二階堂千鶴
……貴方、そんな格好で寝ると、お腹が冷えますわよ。
四条貴音
鍛えておりますので、大丈夫です♪
二階堂千鶴
あーそうですわね。それではお休みなさいませ。
四条貴音
お待ちなさい、二階堂千鶴。
二階堂千鶴
……改まって、何ですの?
四条貴音
月明かりの眩い今宵、どうにも心昂って寝付けそうにありません。
四条貴音
もう少しだけ、話しませんか?
二階堂千鶴
……そう、ですわね………。
四条貴音
さて、そうなりますと、話したい事の、何と多き事でしょう。
四条貴音
海の向こうで私が見聞きした事柄か……、
四条貴音
或いは、不在の間にこの国に降りかかった、途方もない厄災の悲しき報せか……。
二階堂千鶴
そうですわね……。
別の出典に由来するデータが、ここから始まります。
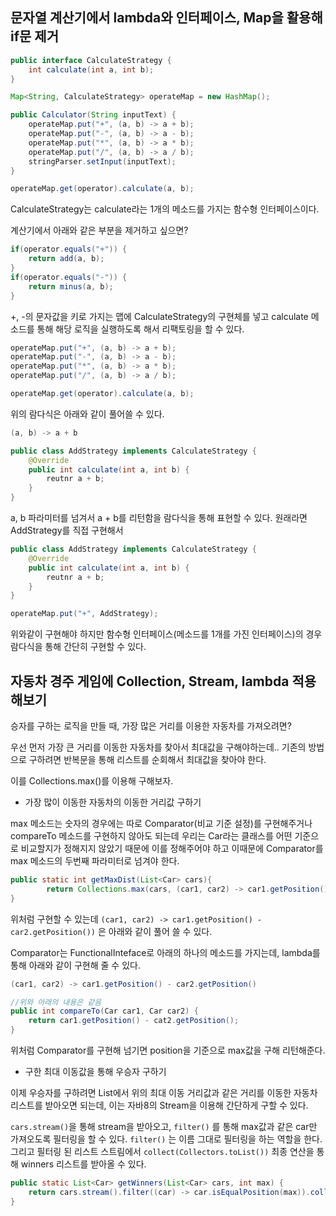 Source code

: ## 문자열 계산기에서 lambda와 인터페이스, Map을 활용해 if문 제거

```java
public interface CalculateStrategy {
    int calculate(int a, int b);
}

Map<String, CalculateStrategy> operateMap = new HashMap();

public Calculator(String inputText) {
    operateMap.put("+", (a, b) -> a + b);
    operateMap.put("-", (a, b) -> a - b);
    operateMap.put("*", (a, b) -> a * b);
    operateMap.put("/", (a, b) -> a / b);
    stringParser.setInput(inputText);
}

operateMap.get(operator).calculate(a, b);
```

CalculateStrategy는 calculate라는 1개의 메소드를 가지는 함수형 인터페이스이다.

계산기에서 아래와 같은 부분을 제거하고 싶으면?

```java
if(operator.equals("+")) {
	return add(a, b);
}
if(operator.equals("-")) {
	return minus(a, b);
}
```

+, -의 문자값을 키로 가지는 맵에 CalculateStrategy의 구현체를 넣고 calculate 메소드를 통해 해당 로직을 실행하도록 해서 리팩토링을 할 수 있다.

```java
operateMap.put("+", (a, b) -> a + b);
operateMap.put("-", (a, b) -> a - b);
operateMap.put("*", (a, b) -> a * b);
operateMap.put("/", (a, b) -> a / b);

operateMap.get(operator).calculate(a, b);
```

위의 람다식은 아래와 같이 풀어쓸 수 있다.

```java
(a, b) -> a + b

public class AddStrategy implements CalculateStrategy {
	@Override
    public int calculate(int a, int b) {
    	reutnr a + b;
    }
}
```

a, b 파라미터를 넘겨서 a + b를 리턴함을 람다식을 통해 표현할 수 있다. 원래라면 AddStrategy를 직접 구현해서

```java
public class AddStrategy implements CalculateStrategy {
	@Override
    public int calculate(int a, int b) {
    	reutnr a + b;
    }
}

operateMap.put("+", AddStrategy);
```

위와같이 구현해야 하지만 함수형 인터페이스(메소드를 1개를 가진 인터페이스)의 경우 람다식을 통해 간단히 구현할 수 있다.



## 자동차 경주 게임에 Collection, Stream, lambda 적용해보기

승자를 구하는 로직을 만들 때, 가장 많은 거리를 이용한 자동차를 가져오려면?

우선 먼저 가장 큰 거리를 이동한 자동차를 찾아서 최대값을 구해야하는데.. 기존의 방법으로 구하려면 반복문을 통해 리스트를 순회해서 최대값을 찾아야 한다.

이를 Collections.max()를 이용해 구해보자.

- 가장 많이 이동한 자동차의 이동한 거리값 구하기

max 메소드는 숫자의 경우에는 따로 Comparator(비교 기준 설정)를 구현해주거나 compareTo 메소드를 구현하지 않아도 되는데 우리는 Car라는 클래스를 어떤 기준으로 비교할지가 정해지지 않았기 때문에 이를 정해주어야 하고 이때문에 Comparator를 max 메소드의 두번째 파라미터로 넘겨야 한다.

```java
public static int getMaxDist(List<Car> cars){
        return Collections.max(cars, (car1, car2) -> car1.getPosition() - car2.getPosition()).getPosition();
}
```

위처럼 구현할 수 있는데 `(car1, car2) -> car1.getPosition() - car2.getPosition())` 은 아래와 같이 풀어 쓸 수 있다.

Comparator는 FunctionalInteface로 아래의 하나의 메소드를 가지는데, lambda를 통해 아래와 같이 구현해 줄 수 있다.

```java
(car1, car2) -> car1.getPosition() - car2.getPosition()

//위와 아래의 내용은 같음
public int compareTo(Car car1, Car car2) {
    return car1.getPosition() - cat2.getPosition();
}
```

위처럼 Comparator를 구현해 넘기면 position을 기준으로 max값을 구해 리턴해준다.

- 구한 최대 이동값을 통해 우승자 구하기

이제 우승자를 구하려면 List에서 위의 최대 이동 거리값과 같은 거리를 이동한 자동차 리스트를 받아오면 되는데, 이는 자바8의 Stream을 이용해 간단하게 구할 수 있다.

`cars.stream()`을 통해 stream을 받아오고, `filter()` 를 통해 max값과 같은 car만 가져오도록 필터링을 할 수 있다. `filter()` 는 이름 그대로 필터링을 하는 역할을 한다. 그리고 필터링 된 리스트 스트림에서 `collect(Collectors.toList())` 최종 연산을 통해 winners 리스트를 받아올 수 있다.

```java
public static List<Car> getWinners(List<Car> cars, int max) {
    return cars.stream().filter((car) -> car.isEqualPosition(max)).collect(Collectors.toList());
}
```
此方も色々有りましたし、
二階堂千鶴
貴方にも、色々あった事でしょう……。
二階堂千鶴
でも、真っ先に私がお聞きしたいのは……、
二階堂千鶴
貴方が何故、二本のギターを手放したのか……、ですわ。
四条貴音
……それには先ず、大前提が有ります。
四条貴音
私が、過去を言い訳にするのを止めるためには……、
四条貴音
あれらを手元に置いておくべきではないと、そう考えました。
二階堂千鶴
……そういう考えでしたか。
四条貴音
そして、如月千早に必用なのではないかと思われ、彼女に一本を、託しました。
二階堂千鶴
……もう一つを、私に託けたのは何故ですの?
四条貴音
それもやはり、二階堂千鶴に必用であると思われたからです。
二階堂千鶴
……何故、私に必用だと?
四条貴音
……それは勘が働いた、としか言いようが無いのですが……、
四条貴音
貴方が持っていた方が役立つ様に、思えたのです。
四条貴音
……その事と関係有るや判りかねますが……、
四条貴音
……似てると思われませんか?望月杏奈と………、
二階堂千鶴
……思えば初めて会った時の様子まで、あの時を繰り返した様でしたわ。
四条貴音
それ故、心配なのです。
四条貴音
私はもう、同じ悲しみを繰り返したくはありません……。
二階堂千鶴
……それは私も、このみさんも、同じ思いですわ。
四条貴音
二階堂千鶴、貴方があの子達を守らねばなりません。
二階堂千鶴
でも私は、私は………、
二階堂千鶴
私……………。
四条貴音
……折角の月が、雲に隠れてしまいました。
四条貴音
けれど、外灯の明かりは、弱々しく瞬きながらも、
四条貴音
夜の道を照らし、導いてくれます。
二階堂千鶴
……………。
四条貴音
大丈夫、
四条貴音
大丈夫、貴方には、
四条貴音
大丈夫、貴方には、私達が、
四条貴音
大丈夫、貴方には、私達が、 ついている。